Scan the entries below, and for each line that includes the word "Besieged", make a copy.
** Data for this task follows **
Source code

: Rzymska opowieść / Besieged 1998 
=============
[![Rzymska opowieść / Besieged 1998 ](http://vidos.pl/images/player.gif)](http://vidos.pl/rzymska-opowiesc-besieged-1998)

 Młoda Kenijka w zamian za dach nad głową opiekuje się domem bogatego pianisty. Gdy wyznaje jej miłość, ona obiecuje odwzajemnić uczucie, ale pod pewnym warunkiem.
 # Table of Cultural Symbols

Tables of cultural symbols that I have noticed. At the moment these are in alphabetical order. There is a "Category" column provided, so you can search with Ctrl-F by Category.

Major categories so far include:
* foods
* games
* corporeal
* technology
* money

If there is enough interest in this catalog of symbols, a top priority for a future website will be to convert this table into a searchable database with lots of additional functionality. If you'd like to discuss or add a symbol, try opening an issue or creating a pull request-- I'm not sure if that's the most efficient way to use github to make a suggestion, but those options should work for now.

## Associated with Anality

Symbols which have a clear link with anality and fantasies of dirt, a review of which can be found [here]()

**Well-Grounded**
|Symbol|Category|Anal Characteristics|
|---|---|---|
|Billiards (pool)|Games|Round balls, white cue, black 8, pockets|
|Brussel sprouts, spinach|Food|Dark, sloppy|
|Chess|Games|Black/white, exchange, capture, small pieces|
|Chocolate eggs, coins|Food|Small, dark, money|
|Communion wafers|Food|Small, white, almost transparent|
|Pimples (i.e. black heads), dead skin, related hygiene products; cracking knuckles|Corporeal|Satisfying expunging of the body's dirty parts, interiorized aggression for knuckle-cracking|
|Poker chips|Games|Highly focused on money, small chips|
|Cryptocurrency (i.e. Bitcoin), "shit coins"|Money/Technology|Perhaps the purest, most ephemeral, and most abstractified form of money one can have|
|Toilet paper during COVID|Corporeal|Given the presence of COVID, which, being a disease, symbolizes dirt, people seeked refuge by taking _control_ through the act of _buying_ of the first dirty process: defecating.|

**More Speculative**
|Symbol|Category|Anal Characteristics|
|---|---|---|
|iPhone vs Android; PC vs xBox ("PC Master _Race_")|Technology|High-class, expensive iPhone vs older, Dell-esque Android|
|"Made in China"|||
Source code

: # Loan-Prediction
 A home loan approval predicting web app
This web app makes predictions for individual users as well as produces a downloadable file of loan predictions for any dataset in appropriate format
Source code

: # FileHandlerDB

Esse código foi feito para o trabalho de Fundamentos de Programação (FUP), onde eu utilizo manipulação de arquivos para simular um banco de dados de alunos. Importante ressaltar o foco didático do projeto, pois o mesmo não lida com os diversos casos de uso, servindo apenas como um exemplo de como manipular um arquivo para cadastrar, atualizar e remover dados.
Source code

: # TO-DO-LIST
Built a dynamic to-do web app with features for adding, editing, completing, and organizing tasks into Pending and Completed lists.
** End of Data for this task **
(Written answer):
: Rzymska opowieść / Besieged 1998 
[![Rzymska opowieść / Besieged 1998 ](http://vidos.pl/images/player.gif)](http://vidos.pl/rzymska-opowiesc-besieged-1998)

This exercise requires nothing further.